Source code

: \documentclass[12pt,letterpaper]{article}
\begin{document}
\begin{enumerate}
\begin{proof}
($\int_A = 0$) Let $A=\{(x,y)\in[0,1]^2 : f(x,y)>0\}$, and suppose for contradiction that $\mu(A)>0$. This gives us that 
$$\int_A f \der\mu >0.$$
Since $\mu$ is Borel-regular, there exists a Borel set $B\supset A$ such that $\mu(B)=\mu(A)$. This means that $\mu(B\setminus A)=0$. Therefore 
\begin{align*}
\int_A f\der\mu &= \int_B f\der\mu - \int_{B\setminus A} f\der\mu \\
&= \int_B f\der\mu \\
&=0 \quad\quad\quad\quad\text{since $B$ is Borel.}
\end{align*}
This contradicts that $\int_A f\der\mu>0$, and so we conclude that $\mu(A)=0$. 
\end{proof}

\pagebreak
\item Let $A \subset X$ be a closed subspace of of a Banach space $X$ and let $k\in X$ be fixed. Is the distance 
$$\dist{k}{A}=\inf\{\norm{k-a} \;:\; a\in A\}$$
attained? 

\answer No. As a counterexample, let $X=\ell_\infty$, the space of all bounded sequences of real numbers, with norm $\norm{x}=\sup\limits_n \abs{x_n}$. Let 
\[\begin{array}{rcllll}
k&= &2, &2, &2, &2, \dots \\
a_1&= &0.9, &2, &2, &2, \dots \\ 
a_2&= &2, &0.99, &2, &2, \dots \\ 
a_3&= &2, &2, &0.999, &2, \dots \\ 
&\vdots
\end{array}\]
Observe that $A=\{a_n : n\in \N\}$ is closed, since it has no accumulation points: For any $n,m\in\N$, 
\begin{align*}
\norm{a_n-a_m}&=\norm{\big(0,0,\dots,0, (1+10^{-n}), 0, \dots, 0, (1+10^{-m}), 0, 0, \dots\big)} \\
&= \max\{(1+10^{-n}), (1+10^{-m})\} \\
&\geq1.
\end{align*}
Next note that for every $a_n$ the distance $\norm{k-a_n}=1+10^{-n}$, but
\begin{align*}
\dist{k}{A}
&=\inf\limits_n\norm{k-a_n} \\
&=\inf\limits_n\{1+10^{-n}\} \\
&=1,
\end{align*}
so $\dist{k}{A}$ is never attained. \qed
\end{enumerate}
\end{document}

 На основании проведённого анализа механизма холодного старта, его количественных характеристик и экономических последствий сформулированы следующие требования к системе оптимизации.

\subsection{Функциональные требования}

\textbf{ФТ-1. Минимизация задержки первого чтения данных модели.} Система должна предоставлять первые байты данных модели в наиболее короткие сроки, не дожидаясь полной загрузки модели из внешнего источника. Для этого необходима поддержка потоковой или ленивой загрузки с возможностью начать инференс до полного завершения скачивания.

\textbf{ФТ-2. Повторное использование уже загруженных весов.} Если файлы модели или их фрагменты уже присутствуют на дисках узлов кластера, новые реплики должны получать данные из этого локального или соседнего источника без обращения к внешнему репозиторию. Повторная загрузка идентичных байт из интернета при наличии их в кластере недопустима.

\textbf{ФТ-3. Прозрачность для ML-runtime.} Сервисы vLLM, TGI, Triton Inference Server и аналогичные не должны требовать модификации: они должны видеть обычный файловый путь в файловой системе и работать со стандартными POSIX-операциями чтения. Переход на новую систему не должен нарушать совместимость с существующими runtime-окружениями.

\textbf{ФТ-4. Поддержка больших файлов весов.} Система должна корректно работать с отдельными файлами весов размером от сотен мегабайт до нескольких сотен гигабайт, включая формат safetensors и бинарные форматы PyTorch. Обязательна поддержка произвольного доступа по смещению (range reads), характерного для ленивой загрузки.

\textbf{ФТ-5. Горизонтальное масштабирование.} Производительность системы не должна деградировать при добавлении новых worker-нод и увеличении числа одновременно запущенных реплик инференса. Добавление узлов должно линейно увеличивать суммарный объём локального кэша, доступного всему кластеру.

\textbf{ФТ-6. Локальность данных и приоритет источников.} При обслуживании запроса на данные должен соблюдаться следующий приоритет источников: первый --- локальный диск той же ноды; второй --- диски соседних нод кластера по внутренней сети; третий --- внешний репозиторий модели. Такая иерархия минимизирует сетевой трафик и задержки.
------------------------------
**Task details:** Print every record above exactly as it appears.

**Result:**
Source code

: \documentclass[12pt,letterpaper]{article}
\begin{document}
\begin{enumerate}
\begin{proof}
($\int_A = 0$) Let $A=\{(x,y)\in[0,1]^2 : f(x,y)>0\}$, and suppose for contradiction that $\mu(A)>0$. This gives us that 
$$\int_A f \der\mu >0.$$
Since $\mu$ is Borel-regular, there exists a Borel set $B\supset A$ such that $\mu(B)=\mu(A)$. This means that $\mu(B\setminus A)=0$. Therefore 
\begin{align*}
\int_A f\der\mu &= \int_B f\der\mu - \int_{B\setminus A} f\der\mu \\
&= \int_B f\der\mu \\
&=0 \quad\quad\quad\quad\text{since $B$ is Borel.}
\end{align*}
This contradicts that $\int_A f\der\mu>0$, and so we conclude that $\mu(A)=0$. 
\end{proof}

\pagebreak
\item Let $A \subset X$ be a closed subspace of of a Banach space $X$ and let $k\in X$ be fixed. Is the distance 
$$\dist{k}{A}=\inf\{\norm{k-a} \;:\; a\in A\}$$
attained? 

\answer No. As a counterexample, let $X=\ell_\infty$, the space of all bounded sequences of real numbers, with norm $\norm{x}=\sup\limits_n \abs{x_n}$. Let 
\[\begin{array}{rcllll}
k&= &2, &2, &2, &2, \dots \\
a_1&= &0.9, &2, &2, &2, \dots \\ 
a_2&= &2, &0.99, &2, &2, \dots \\ 
a_3&= &2, &2, &0.999, &2, \dots \\ 
&\vdots
\end{array}\]
Observe that $A=\{a_n : n\in \N\}$ is closed, since it has no accumulation points: For any $n,m\in\N$, 
\begin{align*}
\norm{a_n-a_m}&=\norm{\big(0,0,\dots,0, (1+10^{-n}), 0, \dots, 0, (1+10^{-m}), 0, 0, \dots\big)} \\
&= \max\{(1+10^{-n}), (1+10^{-m})\} \\
&\geq1.
\end{align*}
Next note that for every $a_n$ the distance $\norm{k-a_n}=1+10^{-n}$, but
\begin{align*}
\dist{k}{A}
&=\inf\limits_n\norm{k-a_n} \\
&=\inf\limits_n\{1+10^{-n}\} \\
&=1,
\end{align*}
so $\dist{k}{A}$ is never attained. \qed
\end{enumerate}
\end{document}

 На основании проведённого анализа механизма холодного старта, его количественных характеристик и экономических последствий сформулированы следующие требования к системе оптимизации.

\subsection{Функциональные требования}

\textbf{ФТ-1. Минимизация задержки первого чтения данных модели.} Система должна предоставлять первые байты данных модели в наиболее короткие сроки, не дожидаясь полной загрузки модели из внешнего источника. Для этого необходима поддержка потоковой или ленивой загрузки с возможностью начать инференс до полного завершения скачивания.

\textbf{ФТ-2. Повторное использование уже загруженных весов.} Если файлы модели или их фрагменты уже присутствуют на дисках узлов кластера, новые реплики должны получать данные из этого локального или соседнего источника без обращения к внешнему репозиторию. Повторная загрузка идентичных байт из интернета при наличии их в кластере недопустима.

\textbf{ФТ-3. Прозрачность для ML-runtime.} Сервисы vLLM, TGI, Triton Inference Server и аналогичные не должны требовать модификации: они должны видеть обычный файловый путь в файловой системе и работать со стандартными POSIX-операциями чтения. Переход на новую систему не должен нарушать совместимость с существующими runtime-окружениями.

\textbf{ФТ-4. Поддержка больших файлов весов.} Система должна корректно работать с отдельными файлами весов размером от сотен мегабайт до нескольких сотен гигабайт, включая формат safetensors и бинарные форматы PyTorch. Обязательна поддержка произвольного доступа по смещению (range reads), характерного для ленивой загрузки.

\textbf{ФТ-5. Горизонтальное масштабирование.} Производительность системы не должна деградировать при добавлении новых worker-нод и увеличении числа одновременно запущенных реплик инференса. Добавление узлов должно линейно увеличивать суммарный объём локального кэша, доступного всему кластеру.

\textbf{ФТ-6. Локальность данных и приоритет источников.} При обслуживании запроса на данные должен соблюдаться следующий приоритет источников: первый --- локальный диск той же ноды; второй --- диски соседних нод кластера по внутренней сети; третий --- внешний репозиторий модели. Такая иерархия минимизирует сетевой трафик и задержки.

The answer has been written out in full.